- WORK TASK
Say how many lines of the listing below hold the string "operations", and say nothing else.

- DATASET CONTENT
%%
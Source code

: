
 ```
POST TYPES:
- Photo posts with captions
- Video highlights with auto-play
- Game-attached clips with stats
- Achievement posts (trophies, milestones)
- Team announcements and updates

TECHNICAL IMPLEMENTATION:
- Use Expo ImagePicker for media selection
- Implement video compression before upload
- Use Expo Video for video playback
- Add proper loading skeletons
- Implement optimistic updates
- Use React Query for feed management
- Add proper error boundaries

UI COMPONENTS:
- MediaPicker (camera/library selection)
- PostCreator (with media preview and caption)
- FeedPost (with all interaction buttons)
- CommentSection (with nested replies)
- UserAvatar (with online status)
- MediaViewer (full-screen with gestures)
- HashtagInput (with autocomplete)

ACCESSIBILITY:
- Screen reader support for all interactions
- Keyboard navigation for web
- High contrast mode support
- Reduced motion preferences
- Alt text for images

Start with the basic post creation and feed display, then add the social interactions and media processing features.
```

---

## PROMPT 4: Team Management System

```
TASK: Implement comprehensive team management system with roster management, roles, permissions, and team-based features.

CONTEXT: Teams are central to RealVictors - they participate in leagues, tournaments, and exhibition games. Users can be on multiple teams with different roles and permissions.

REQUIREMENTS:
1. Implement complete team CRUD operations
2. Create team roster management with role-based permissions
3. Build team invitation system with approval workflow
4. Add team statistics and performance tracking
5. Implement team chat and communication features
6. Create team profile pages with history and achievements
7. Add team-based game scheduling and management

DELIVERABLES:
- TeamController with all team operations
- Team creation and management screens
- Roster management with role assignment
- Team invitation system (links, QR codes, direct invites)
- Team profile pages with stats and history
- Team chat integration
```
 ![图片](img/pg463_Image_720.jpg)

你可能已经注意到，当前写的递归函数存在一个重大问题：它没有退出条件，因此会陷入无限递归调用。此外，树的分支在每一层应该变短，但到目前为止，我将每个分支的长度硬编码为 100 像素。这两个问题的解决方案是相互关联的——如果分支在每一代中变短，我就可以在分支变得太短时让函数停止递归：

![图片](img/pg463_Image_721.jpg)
%%
- RESPONSE TO THIS EXERCISE
2